─── MATERIAL FOR THIS TASK

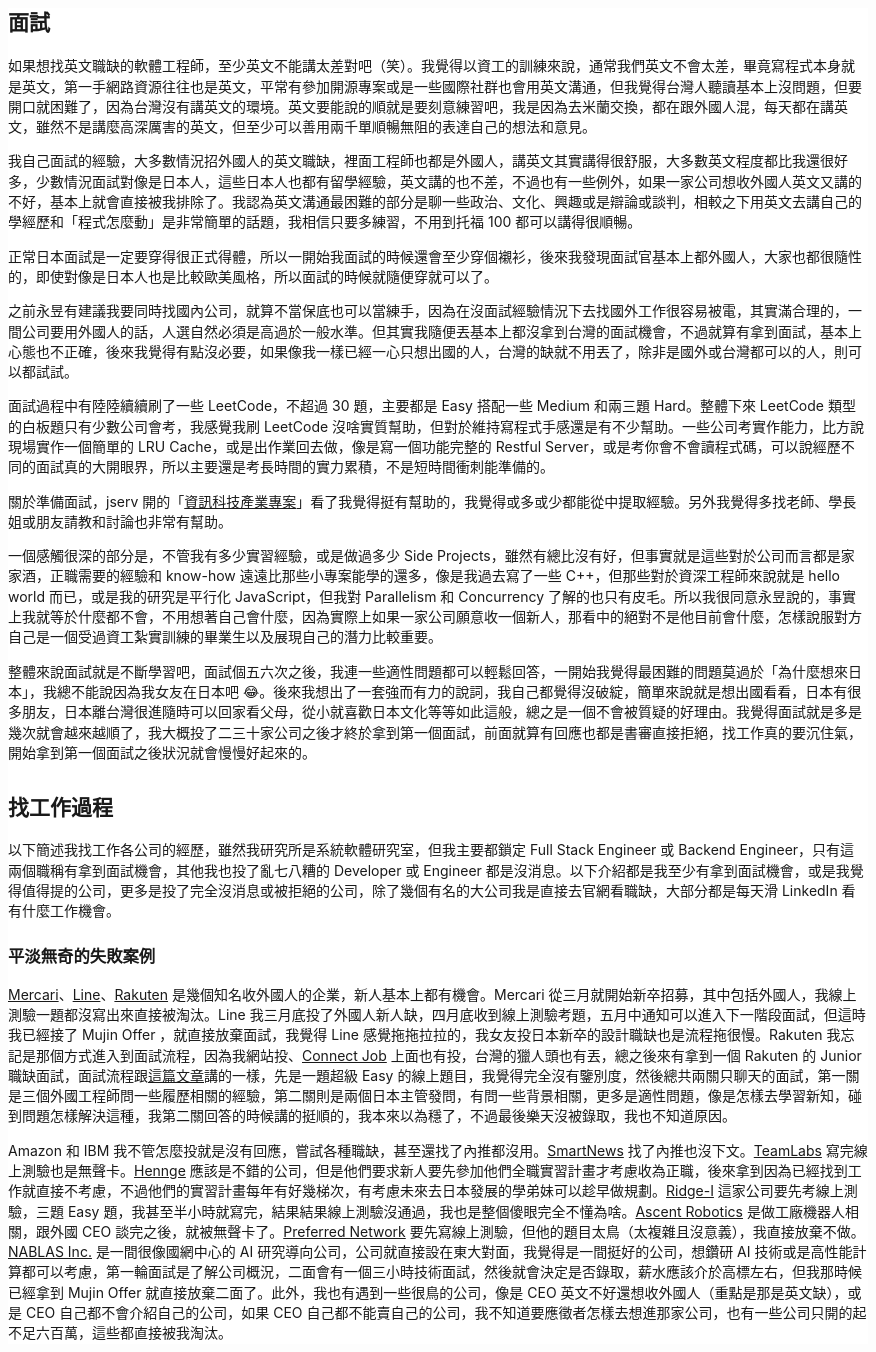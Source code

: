 ## 面試

如果想找英文職缺的軟體工程師，至少英文不能講太差對吧（笑）。我覺得以資工的訓練來說，通常我們英文不會太差，畢竟寫程式本身就是英文，第一手網路資源往往也是英文，平常有參加開源專案或是一些國際社群也會用英文溝通，但我覺得台灣人聽讀基本上沒問題，但要開口就困難了，因為台灣沒有講英文的環境。英文要能說的順就是要刻意練習吧，我是因為去米蘭交換，都在跟外國人混，每天都在講英文，雖然不是講麼高深厲害的英文，但至少可以善用兩千單順暢無阻的表達自己的想法和意見。

我自己面試的經驗，大多數情況招外國人的英文職缺，裡面工程師也都是外國人，講英文其實講得很舒服，大多數英文程度都比我還很好多，少數情況面試對像是日本人，這些日本人也都有留學經驗，英文講的也不差，不過也有一些例外，如果一家公司想收外國人英文又講的不好，基本上就會直接被我排除了。我認為英文溝通最困難的部分是聊一些政治、文化、興趣或是辯論或談判，相較之下用英文去講自己的學經歷和「程式怎麼動」是非常簡單的話題，我相信只要多練習，不用到托福 100 都可以講得很順暢。

正常日本面試是一定要穿得很正式得體，所以一開始我面試的時候還會至少穿個襯衫，後來我發現面試官基本上都外國人，大家也都很隨性的，即使對像是日本人也是比較歐美風格，所以面試的時候就隨便穿就可以了。

之前永昱有建議我要同時找國內公司，就算不當保底也可以當練手，因為在沒面試經驗情況下去找國外工作很容易被電，其實滿合理的，一間公司要用外國人的話，人選自然必須是高過於一般水準。但其實我隨便丟基本上都沒拿到台灣的面試機會，不過就算有拿到面試，基本上心態也不正確，後來我覺得有點沒必要，如果像我一樣已經一心只想出國的人，台灣的缺就不用丟了，除非是國外或台灣都可以的人，則可以都試試。

面試過程中有陸陸續續刷了一些 LeetCode，不超過 30 題，主要都是 Easy 搭配一些 Medium 和兩三題 Hard。整體下來 LeetCode 類型的白板題只有少數公司會考，我感覺我刷 LeetCode 沒啥實質幫助，但對於維持寫程式手感還是有不少幫助。一些公司考實作能力，比方說現場實作一個簡單的 LRU Cache，或是出作業回去做，像是寫一個功能完整的 Restful Server，或是考你會不會讀程式碼，可以說經歷不同的面試真的大開眼界，所以主要還是考長時間的實力累積，不是短時間衝刺能準備的。

關於準備面試，jserv 開的「[資訊科技產業專案](https://www.youtube.com/c/GUTS4tech/videos)」看了我覺得挺有幫助的，我覺得或多或少都能從中提取經驗。另外我覺得多找老師、學長姐或朋友請教和討論也非常有幫助。

一個感觸很深的部分是，不管我有多少實習經驗，或是做過多少 Side Projects，雖然有總比沒有好，但事實就是這些對於公司而言都是家家酒，正職需要的經驗和 know-how 遠遠比那些小專案能學的還多，像是我過去寫了一些 C++，但那些對於資深工程師來說就是 hello world 而已，或是我的研究是平行化 JavaScript，但我對 Parallelism 和 Concurrency 了解的也只有皮毛。所以我很同意永昱說的，事實上我就等於什麼都不會，不用想著自己會什麼，因為實際上如果一家公司願意收一個新人，那看中的絕對不是他目前會什麼，怎樣說服對方自己是一個受過資工紮實訓練的畢業生以及展現自己的潛力比較重要。

整體來說面試就是不斷學習吧，面試個五六次之後，我連一些適性問題都可以輕鬆回答，一開始我覺得最困難的問題莫過於「為什麼想來日本」，我總不能說因為我女友在日本吧 😂。後來我想出了一套強而有力的說詞，我自己都覺得沒破綻，簡單來說就是想出國看看，日本有很多朋友，日本離台灣很進隨時可以回家看父母，從小就喜歡日本文化等等如此這般，總之是一個不會被質疑的好理由。我覺得面試就是多是幾次就會越來越順了，我大概投了二三十家公司之後才終於拿到第一個面試，前面就算有回應也都是書審直接拒絕，找工作真的要沉住氣，開始拿到第一個面試之後狀況就會慢慢好起來的。

## 找工作過程

以下簡述我找工作各公司的經歷，雖然我研究所是系統軟體研究室，但我主要都鎖定 Full Stack Engineer 或 Backend Engineer，只有這兩個職稱有拿到面試機會，其他我也投了亂七八糟的 Developer 或 Engineer 都是沒消息。以下介紹都是我至少有拿到面試機會，或是我覺得值得提的公司，更多是投了完全沒消息或被拒絕的公司，除了幾個有名的大公司我是直接去官網看職缺，大部分都是每天滑 LinkedIn 看有什麼工作機會。

### 平淡無奇的失敗案例

[Mercari](https://www.mercari.com/)、[Line](https://linecorp.com/ja/career/newgrads/)、[Rakuten](https://global.rakuten.com/corp/careers/) 是幾個知名收外國人的企業，新人基本上都有機會。Mercari 從三月就開始新卒招募，其中包括外國人，我線上測驗一題都沒寫出來直接被淘汰。Line 我三月底投了外國人新人缺，四月底收到線上測驗考題，五月中通知可以進入下一階段面試，但這時我已經接了 Mujin Offer ，就直接放棄面試，我覺得 Line 感覺拖拖拉拉的，我女友投日本新卒的設計職缺也是流程拖很慢。Rakuten 我忘記是那個方式進入到面試流程，因為我網站投、[Connect Job](https://job.connectiu.com/) 上面也有投，台灣的獵人頭也有丟，總之後來有拿到一個 Rakuten 的 Junior 職缺面試，面試流程跟[這篇文章](https://kai-chin.medium.com/%E6%97%A5%E6%9C%AC%E6%A8%82%E5%A4%A9%E8%BB%9F%E9%AB%94%E5%B7%A5%E7%A8%8B%E5%B8%AB%E9%9D%A2%E8%A9%A6%E5%88%86%E4%BA%AB-2021-rakuten-software-engineer-interview-515a71d63355)講的一樣，先是一題超級 Easy 的線上題目，我覺得完全沒有鑒別度，然後總共兩關只聊天的面試，第一關是三個外國工程師問一些履歷相關的經驗，第二關則是兩個日本主管發問，有問一些背景相關，更多是適性問題，像是怎樣去學習新知，碰到問題怎樣解決這種，我第二關回答的時候講的挺順的，我本來以為穩了，不過最後樂天沒被錄取，我也不知道原因。

Amazon 和 IBM 我不管怎麼投就是沒有回應，嘗試各種職缺，甚至還找了內推都沒用。[SmartNews](https://www.smartnews.com/en/) 找了內推也沒下文。[TeamLabs](https://www.teamlab.art/) 寫完線上測驗也是無聲卡。[Hennge](https://hennge.com/global/) 應該是不錯的公司，但是他們要求新人要先參加他們全職實習計畫才考慮收為正職，後來拿到因為已經找到工作就直接不考慮，不過他們的實習計畫每年有好幾梯次，有考慮未來去日本發展的學弟妹可以趁早做規劃。[Ridge-I](https://ridge-i.com/en/) 這家公司要先考線上測驗，三題 Easy 題，我甚至半小時就寫完，結果結果線上測驗沒通過，我也是整個傻眼完全不懂為啥。[Ascent Robotics](https://ascent.ai/) 是做工廠機器人相關，跟外國 CEO 談完之後，就被無聲卡了。[Preferred Network](https://www.preferred.jp/en/) 要先寫線上測驗，但他的題目太鳥（太複雜且沒意義），我直接放棄不做。[NABLAS Inc.](https://www.nablas.com/) 是一間很像國網中心的 AI 研究導向公司，公司就直接設在東大對面，我覺得是一間挺好的公司，想鑽研 AI 技術或是高性能計算都可以考慮，第一輪面試是了解公司概況，二面會有一個三小時技術面試，然後就會決定是否錄取，薪水應該介於高標左右，但我那時候已經拿到 Mujin Offer 就直接放棄二面了。此外，我也有遇到一些很鳥的公司，像是 CEO 英文不好還想收外國人（重點是那是英文缺），或是 CEO 自己都不會介紹自己的公司，如果 CEO 自己都不能賣自己的公司，我不知道要應徵者怎樣去想進那家公司，也有一些公司只開的起不足六百萬，這些都直接被我淘汰。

──────

YOUR ASSIGNMENT:
Given the records above, reproduce precisely and only the lines between the line holding "整體來說面試就是不斷學習吧，" and the line holding "### 平淡無奇的失敗案例", inclusive.

RESPONSE:
整體來說面試就是不斷學習吧，面試個五六次之後，我連一些適性問題都可以輕鬆回答，一開始我覺得最困難的問題莫過於「為什麼想來日本」，我總不能說因為我女友在日本吧 😂。後來我想出了一套強而有力的說詞，我自己都覺得沒破綻，簡單來說就是想出國看看，日本有很多朋友，日本離台灣很進隨時可以回家看父母，從小就喜歡日本文化等等如此這般，總之是一個不會被質疑的好理由。我覺得面試就是多是幾次就會越來越順了，我大概投了二三十家公司之後才終於拿到第一個面試，前面就算有回應也都是書審直接拒絕，找工作真的要沉住氣，開始拿到第一個面試之後狀況就會慢慢好起來的。

## 找工作過程

以下簡述我找工作各公司的經歷，雖然我研究所是系統軟體研究室，但我主要都鎖定 Full Stack Engineer 或 Backend Engineer，只有這兩個職稱有拿到面試機會，其他我也投了亂七八糟的 Developer 或 Engineer 都是沒消息。以下介紹都是我至少有拿到面試機會，或是我覺得值得提的公司，更多是投了完全沒消息或被拒絕的公司，除了幾個有名的大公司我是直接去官網看職缺，大部分都是每天滑 LinkedIn 看有什麼工作機會。

### 平淡無奇的失敗案例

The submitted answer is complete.